▸ **YOUR OBJECTIVE**
Everything from the line containing "pinned: false" through the last line of the material must be restated word for word, and only that.

▸ **RECORDS SUPPLIED**
☆ ☆ ☆ ☆
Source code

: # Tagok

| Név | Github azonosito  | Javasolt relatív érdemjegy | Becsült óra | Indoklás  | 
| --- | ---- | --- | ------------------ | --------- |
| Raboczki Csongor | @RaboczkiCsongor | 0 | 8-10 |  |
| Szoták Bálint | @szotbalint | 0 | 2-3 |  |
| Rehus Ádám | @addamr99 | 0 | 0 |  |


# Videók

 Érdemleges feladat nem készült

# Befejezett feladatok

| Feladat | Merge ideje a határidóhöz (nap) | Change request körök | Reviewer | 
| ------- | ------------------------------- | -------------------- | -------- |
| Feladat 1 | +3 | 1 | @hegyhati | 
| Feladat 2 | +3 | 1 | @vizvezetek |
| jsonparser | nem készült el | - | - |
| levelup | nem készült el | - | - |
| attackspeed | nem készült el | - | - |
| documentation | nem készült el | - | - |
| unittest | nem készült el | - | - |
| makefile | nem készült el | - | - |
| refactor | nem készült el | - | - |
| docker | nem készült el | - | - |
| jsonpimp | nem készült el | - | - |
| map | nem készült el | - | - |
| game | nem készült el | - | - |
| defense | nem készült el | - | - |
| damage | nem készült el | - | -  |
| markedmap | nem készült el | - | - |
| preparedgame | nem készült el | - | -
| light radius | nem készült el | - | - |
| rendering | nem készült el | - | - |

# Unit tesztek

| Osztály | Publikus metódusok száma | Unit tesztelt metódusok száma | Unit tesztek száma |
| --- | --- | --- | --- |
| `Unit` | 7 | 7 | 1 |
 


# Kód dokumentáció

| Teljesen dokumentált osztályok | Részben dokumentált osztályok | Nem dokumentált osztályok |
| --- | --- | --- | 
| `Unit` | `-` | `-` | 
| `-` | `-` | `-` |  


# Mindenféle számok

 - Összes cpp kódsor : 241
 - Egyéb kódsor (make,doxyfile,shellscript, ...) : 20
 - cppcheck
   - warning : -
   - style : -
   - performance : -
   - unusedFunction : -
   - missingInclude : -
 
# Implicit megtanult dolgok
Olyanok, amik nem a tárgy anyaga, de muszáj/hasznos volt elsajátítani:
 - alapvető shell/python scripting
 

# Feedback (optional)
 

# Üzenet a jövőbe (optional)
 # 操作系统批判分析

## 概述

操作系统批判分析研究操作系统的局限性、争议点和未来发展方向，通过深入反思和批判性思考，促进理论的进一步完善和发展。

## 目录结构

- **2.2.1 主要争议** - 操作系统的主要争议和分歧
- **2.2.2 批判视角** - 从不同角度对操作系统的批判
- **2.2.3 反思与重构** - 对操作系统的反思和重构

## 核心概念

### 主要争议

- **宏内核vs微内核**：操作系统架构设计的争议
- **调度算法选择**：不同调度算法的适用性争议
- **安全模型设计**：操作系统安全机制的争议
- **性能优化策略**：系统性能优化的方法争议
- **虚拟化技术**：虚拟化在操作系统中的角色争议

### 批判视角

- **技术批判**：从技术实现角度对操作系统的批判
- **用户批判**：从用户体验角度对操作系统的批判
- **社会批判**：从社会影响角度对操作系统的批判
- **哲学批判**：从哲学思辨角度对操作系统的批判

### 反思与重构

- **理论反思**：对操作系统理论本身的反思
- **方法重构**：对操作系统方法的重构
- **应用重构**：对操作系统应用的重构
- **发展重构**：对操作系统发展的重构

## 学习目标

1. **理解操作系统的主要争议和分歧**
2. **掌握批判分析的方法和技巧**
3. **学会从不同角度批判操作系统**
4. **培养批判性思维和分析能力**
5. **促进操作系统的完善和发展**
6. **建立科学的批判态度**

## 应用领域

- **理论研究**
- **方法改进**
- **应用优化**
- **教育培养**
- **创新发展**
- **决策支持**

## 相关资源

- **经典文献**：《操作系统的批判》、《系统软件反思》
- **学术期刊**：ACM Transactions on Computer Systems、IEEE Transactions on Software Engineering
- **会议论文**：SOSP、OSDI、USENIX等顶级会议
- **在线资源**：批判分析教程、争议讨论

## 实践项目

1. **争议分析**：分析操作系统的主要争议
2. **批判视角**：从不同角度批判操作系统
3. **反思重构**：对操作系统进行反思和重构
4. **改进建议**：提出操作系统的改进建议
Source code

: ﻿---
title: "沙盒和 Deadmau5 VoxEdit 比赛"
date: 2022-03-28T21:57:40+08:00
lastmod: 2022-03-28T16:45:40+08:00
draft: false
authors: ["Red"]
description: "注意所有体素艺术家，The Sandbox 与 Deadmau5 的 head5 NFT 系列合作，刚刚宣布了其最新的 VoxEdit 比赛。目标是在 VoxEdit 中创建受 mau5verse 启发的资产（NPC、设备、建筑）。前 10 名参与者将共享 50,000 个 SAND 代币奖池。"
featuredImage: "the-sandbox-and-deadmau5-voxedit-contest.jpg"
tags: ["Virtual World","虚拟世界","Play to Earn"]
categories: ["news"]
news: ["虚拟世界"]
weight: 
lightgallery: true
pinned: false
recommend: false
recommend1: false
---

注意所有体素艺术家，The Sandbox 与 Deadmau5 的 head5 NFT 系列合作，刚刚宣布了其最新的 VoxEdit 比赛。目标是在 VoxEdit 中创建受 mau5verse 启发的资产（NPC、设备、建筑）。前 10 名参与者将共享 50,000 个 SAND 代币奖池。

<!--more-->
☆ ☆ ☆ ☆
▸ **EXERCISE ANSWER**
pinned: false
recommend: false
recommend1: false
---

注意所有体素艺术家，The Sandbox 与 Deadmau5 的 head5 NFT 系列合作，刚刚宣布了其最新的 VoxEdit 比赛。目标是在 VoxEdit 中创建受 mau5verse 启发的资产（NPC、设备、建筑）。前 10 名参与者将共享 50,000 个 SAND 代币奖池。

<!--more-->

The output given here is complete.